Your objective: Repeat the data in full. No line may differ from the original.

Recorded information:
########

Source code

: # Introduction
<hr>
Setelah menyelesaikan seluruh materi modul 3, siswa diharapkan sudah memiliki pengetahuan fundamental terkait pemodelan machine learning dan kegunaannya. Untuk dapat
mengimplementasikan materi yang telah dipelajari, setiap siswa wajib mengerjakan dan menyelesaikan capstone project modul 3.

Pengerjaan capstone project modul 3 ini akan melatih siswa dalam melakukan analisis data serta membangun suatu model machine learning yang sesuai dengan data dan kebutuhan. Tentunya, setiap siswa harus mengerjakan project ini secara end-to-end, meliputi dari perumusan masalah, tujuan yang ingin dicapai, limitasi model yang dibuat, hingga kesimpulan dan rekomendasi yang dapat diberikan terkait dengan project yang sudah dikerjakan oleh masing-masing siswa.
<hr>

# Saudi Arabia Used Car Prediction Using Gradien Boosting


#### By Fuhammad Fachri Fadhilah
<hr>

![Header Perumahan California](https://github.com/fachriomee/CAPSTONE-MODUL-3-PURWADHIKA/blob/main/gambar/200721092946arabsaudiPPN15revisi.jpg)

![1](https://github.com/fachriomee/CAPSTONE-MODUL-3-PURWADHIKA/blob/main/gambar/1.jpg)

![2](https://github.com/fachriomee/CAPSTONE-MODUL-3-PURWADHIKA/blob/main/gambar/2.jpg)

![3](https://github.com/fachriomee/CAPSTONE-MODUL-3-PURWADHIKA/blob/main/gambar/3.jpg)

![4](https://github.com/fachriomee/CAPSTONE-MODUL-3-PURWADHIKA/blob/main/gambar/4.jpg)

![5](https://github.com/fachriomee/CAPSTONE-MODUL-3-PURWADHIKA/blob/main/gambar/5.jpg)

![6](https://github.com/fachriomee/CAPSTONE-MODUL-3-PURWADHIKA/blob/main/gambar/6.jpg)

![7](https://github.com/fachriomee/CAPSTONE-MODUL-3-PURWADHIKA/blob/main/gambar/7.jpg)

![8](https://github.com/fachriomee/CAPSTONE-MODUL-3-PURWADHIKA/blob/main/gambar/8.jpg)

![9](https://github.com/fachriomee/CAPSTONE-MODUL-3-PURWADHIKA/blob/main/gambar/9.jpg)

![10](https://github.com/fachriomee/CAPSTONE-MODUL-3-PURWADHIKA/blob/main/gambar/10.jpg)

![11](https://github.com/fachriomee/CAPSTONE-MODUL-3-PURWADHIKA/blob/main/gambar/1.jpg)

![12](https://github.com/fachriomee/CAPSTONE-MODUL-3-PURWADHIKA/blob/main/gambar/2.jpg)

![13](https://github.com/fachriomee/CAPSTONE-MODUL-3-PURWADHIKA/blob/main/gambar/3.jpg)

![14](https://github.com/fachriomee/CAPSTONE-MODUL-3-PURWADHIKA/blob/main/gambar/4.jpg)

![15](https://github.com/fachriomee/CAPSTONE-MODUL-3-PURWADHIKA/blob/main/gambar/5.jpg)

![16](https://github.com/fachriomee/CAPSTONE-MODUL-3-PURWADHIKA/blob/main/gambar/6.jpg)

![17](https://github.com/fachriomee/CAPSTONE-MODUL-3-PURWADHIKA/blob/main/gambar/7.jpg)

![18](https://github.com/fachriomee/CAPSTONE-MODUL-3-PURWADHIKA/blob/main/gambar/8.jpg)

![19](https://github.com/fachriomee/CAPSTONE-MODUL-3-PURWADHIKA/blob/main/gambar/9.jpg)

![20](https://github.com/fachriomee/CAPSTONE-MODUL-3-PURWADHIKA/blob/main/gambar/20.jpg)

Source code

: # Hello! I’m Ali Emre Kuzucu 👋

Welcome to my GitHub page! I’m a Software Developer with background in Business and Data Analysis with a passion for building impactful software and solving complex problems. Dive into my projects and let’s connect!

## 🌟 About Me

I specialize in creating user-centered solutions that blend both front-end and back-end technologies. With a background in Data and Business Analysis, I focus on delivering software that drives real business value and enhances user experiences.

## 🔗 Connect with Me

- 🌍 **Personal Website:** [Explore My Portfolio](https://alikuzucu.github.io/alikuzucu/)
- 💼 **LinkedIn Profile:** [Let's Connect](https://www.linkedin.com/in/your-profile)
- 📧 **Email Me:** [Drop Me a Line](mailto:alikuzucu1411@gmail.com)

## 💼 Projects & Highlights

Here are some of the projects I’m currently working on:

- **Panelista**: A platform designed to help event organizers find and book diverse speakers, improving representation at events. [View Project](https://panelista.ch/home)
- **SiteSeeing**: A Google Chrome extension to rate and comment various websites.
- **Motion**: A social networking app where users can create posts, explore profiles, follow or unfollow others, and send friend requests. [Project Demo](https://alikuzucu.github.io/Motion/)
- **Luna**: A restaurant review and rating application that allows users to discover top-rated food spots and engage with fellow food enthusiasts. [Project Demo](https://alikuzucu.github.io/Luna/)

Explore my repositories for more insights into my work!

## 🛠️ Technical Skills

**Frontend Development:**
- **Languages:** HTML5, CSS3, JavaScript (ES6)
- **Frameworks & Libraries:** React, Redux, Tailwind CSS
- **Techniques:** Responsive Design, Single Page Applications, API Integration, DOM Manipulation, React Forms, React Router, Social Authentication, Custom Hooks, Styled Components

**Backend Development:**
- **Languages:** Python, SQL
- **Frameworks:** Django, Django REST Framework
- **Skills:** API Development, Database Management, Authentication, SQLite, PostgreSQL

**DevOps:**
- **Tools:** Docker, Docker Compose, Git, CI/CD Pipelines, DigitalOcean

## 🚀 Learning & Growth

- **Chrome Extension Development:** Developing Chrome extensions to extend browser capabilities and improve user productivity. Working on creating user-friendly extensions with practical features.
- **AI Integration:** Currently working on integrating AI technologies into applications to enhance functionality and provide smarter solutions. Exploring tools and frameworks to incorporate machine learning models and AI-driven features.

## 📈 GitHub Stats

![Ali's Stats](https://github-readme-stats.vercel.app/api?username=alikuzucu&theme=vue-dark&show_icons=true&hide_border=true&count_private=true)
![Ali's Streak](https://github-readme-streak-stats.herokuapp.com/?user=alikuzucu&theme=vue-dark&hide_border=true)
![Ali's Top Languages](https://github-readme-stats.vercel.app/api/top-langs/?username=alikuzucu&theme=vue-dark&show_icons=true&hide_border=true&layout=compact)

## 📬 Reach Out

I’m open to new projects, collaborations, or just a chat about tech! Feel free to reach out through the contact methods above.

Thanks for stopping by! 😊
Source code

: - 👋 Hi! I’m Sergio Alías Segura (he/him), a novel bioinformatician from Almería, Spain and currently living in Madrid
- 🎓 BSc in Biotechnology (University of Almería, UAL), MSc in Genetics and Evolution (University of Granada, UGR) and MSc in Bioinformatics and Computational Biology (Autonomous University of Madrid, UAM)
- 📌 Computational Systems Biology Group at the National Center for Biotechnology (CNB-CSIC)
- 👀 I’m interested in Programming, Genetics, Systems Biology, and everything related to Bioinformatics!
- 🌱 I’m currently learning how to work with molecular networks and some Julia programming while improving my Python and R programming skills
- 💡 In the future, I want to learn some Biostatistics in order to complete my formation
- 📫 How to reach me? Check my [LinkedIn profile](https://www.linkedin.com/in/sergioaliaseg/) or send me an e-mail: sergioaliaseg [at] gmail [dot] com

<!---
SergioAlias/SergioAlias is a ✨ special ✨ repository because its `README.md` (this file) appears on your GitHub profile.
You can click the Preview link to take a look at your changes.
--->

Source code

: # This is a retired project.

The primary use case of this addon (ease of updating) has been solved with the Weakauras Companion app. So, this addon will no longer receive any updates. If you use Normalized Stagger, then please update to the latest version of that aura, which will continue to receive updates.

########

Exercise solution:
Source code

: # Introduction
<hr>
Setelah menyelesaikan seluruh materi modul 3, siswa diharapkan sudah memiliki pengetahuan fundamental terkait pemodelan machine learning dan kegunaannya. Untuk dapat
mengimplementasikan materi yang telah dipelajari, setiap siswa wajib mengerjakan dan menyelesaikan capstone project modul 3.

Pengerjaan capstone project modul 3 ini akan melatih siswa dalam melakukan analisis data serta membangun suatu model machine learning yang sesuai dengan data dan kebutuhan. Tentunya, setiap siswa harus mengerjakan project ini secara end-to-end, meliputi dari perumusan masalah, tujuan yang ingin dicapai, limitasi model yang dibuat, hingga kesimpulan dan rekomendasi yang dapat diberikan terkait dengan project yang sudah dikerjakan oleh masing-masing siswa.
<hr>

# Saudi Arabia Used Car Prediction Using Gradien Boosting


#### By Fuhammad Fachri Fadhilah
<hr>

![Header Perumahan California](https://github.com/fachriomee/CAPSTONE-MODUL-3-PURWADHIKA/blob/main/gambar/200721092946arabsaudiPPN15revisi.jpg)

![1](https://github.com/fachriomee/CAPSTONE-MODUL-3-PURWADHIKA/blob/main/gambar/1.jpg)

![2](https://github.com/fachriomee/CAPSTONE-MODUL-3-PURWADHIKA/blob/main/gambar/2.jpg)

![3](https://github.com/fachriomee/CAPSTONE-MODUL-3-PURWADHIKA/blob/main/gambar/3.jpg)

![4](https://github.com/fachriomee/CAPSTONE-MODUL-3-PURWADHIKA/blob/main/gambar/4.jpg)

![5](https://github.com/fachriomee/CAPSTONE-MODUL-3-PURWADHIKA/blob/main/gambar/5.jpg)

![6](https://github.com/fachriomee/CAPSTONE-MODUL-3-PURWADHIKA/blob/main/gambar/6.jpg)

![7](https://github.com/fachriomee/CAPSTONE-MODUL-3-PURWADHIKA/blob/main/gambar/7.jpg)

![8](https://github.com/fachriomee/CAPSTONE-MODUL-3-PURWADHIKA/blob/main/gambar/8.jpg)

![9](https://github.com/fachriomee/CAPSTONE-MODUL-3-PURWADHIKA/blob/main/gambar/9.jpg)

![10](https://github.com/fachriomee/CAPSTONE-MODUL-3-PURWADHIKA/blob/main/gambar/10.jpg)

![11](https://github.com/fachriomee/CAPSTONE-MODUL-3-PURWADHIKA/blob/main/gambar/1.jpg)

![12](https://github.com/fachriomee/CAPSTONE-MODUL-3-PURWADHIKA/blob/main/gambar/2.jpg)

![13](https://github.com/fachriomee/CAPSTONE-MODUL-3-PURWADHIKA/blob/main/gambar/3.jpg)

![14](https://github.com/fachriomee/CAPSTONE-MODUL-3-PURWADHIKA/blob/main/gambar/4.jpg)

![15](https://github.com/fachriomee/CAPSTONE-MODUL-3-PURWADHIKA/blob/main/gambar/5.jpg)

![16](https://github.com/fachriomee/CAPSTONE-MODUL-3-PURWADHIKA/blob/main/gambar/6.jpg)

![17](https://github.com/fachriomee/CAPSTONE-MODUL-3-PURWADHIKA/blob/main/gambar/7.jpg)

![18](https://github.com/fachriomee/CAPSTONE-MODUL-3-PURWADHIKA/blob/main/gambar/8.jpg)

![19](https://github.com/fachriomee/CAPSTONE-MODUL-3-PURWADHIKA/blob/main/gambar/9.jpg)

![20](https://github.com/fachriomee/CAPSTONE-MODUL-3-PURWADHIKA/blob/main/gambar/20.jpg)

Source code

: # Hello! I’m Ali Emre Kuzucu 👋

Welcome to my GitHub page! I’m a Software Developer with background in Business and Data Analysis with a passion for building impactful software and solving complex problems. Dive into my projects and let’s connect!

## 🌟 About Me

I specialize in creating user-centered solutions that blend both front-end and back-end technologies. With a background in Data and Business Analysis, I focus on delivering software that drives real business value and enhances user experiences.

## 🔗 Connect with Me

- 🌍 **Personal Website:** [Explore My Portfolio](https://alikuzucu.github.io/alikuzucu/)
- 💼 **LinkedIn Profile:** [Let's Connect](https://www.linkedin.com/in/your-profile)
- 📧 **Email Me:** [Drop Me a Line](mailto:alikuzucu1411@gmail.com)

## 💼 Projects & Highlights

Here are some of the projects I’m currently working on:

- **Panelista**: A platform designed to help event organizers find and book diverse speakers, improving representation at events. [View Project](https://panelista.ch/home)
- **SiteSeeing**: A Google Chrome extension to rate and comment various websites.
- **Motion**: A social networking app where users can create posts, explore profiles, follow or unfollow others, and send friend requests. [Project Demo](https://alikuzucu.github.io/Motion/)
- **Luna**: A restaurant review and rating application that allows users to discover top-rated food spots and engage with fellow food enthusiasts. [Project Demo](https://alikuzucu.github.io/Luna/)

Explore my repositories for more insights into my work!

## 🛠️ Technical Skills

**Frontend Development:**
- **Languages:** HTML5, CSS3, JavaScript (ES6)
- **Frameworks & Libraries:** React, Redux, Tailwind CSS
- **Techniques:** Responsive Design, Single Page Applications, API Integration, DOM Manipulation, React Forms, React Router, Social Authentication, Custom Hooks, Styled Components

**Backend Development:**
- **Languages:** Python, SQL
- **Frameworks:** Django, Django REST Framework
- **Skills:** API Development, Database Management, Authentication, SQLite, PostgreSQL

**DevOps:**
- **Tools:** Docker, Docker Compose, Git, CI/CD Pipelines, DigitalOcean

## 🚀 Learning & Growth

- **Chrome Extension Development:** Developing Chrome extensions to extend browser capabilities and improve user productivity. Working on creating user-friendly extensions with practical features.
- **AI Integration:** Currently working on integrating AI technologies into applications to enhance functionality and provide smarter solutions. Exploring tools and frameworks to incorporate machine learning models and AI-driven features.

## 📈 GitHub Stats

![Ali's Stats](https://github-readme-stats.vercel.app/api?username=alikuzucu&theme=vue-dark&show_icons=true&hide_border=true&count_private=true)
![Ali's Streak](https://github-readme-streak-stats.herokuapp.com/?user=alikuzucu&theme=vue-dark&hide_border=true)
![Ali's Top Languages](https://github-readme-stats.vercel.app/api/top-langs/?username=alikuzucu&theme=vue-dark&show_icons=true&hide_border=true&layout=compact)

## 📬 Reach Out

I’m open to new projects, collaborations, or just a chat about tech! Feel free to reach out through the contact methods above.

Thanks for stopping by! 😊
Source code

: - 👋 Hi! I’m Sergio Alías Segura (he/him), a novel bioinformatician from Almería, Spain and currently living in Madrid
- 🎓 BSc in Biotechnology (University of Almería, UAL), MSc in Genetics and Evolution (University of Granada, UGR) and MSc in Bioinformatics and Computational Biology (Autonomous University of Madrid, UAM)
- 📌 Computational Systems Biology Group at the National Center for Biotechnology (CNB-CSIC)
- 👀 I’m interested in Programming, Genetics, Systems Biology, and everything related to Bioinformatics!
- 🌱 I’m currently learning how to work with molecular networks and some Julia programming while improving my Python and R programming skills
- 💡 In the future, I want to learn some Biostatistics in order to complete my formation
- 📫 How to reach me? Check my [LinkedIn profile](https://www.linkedin.com/in/sergioaliaseg/) or send me an e-mail: sergioaliaseg [at] gmail [dot] com

<!---
SergioAlias/SergioAlias is a ✨ special ✨ repository because its `README.md` (this file) appears on your GitHub profile.
You can click the Preview link to take a look at your changes.
--->

Source code

: # This is a retired project.

The primary use case of this addon (ease of updating) has been solved with the Weakauras Companion app. So, this addon will no longer receive any updates. If you use Normalized Stagger, then please update to the latest version of that aura, which will continue to receive updates.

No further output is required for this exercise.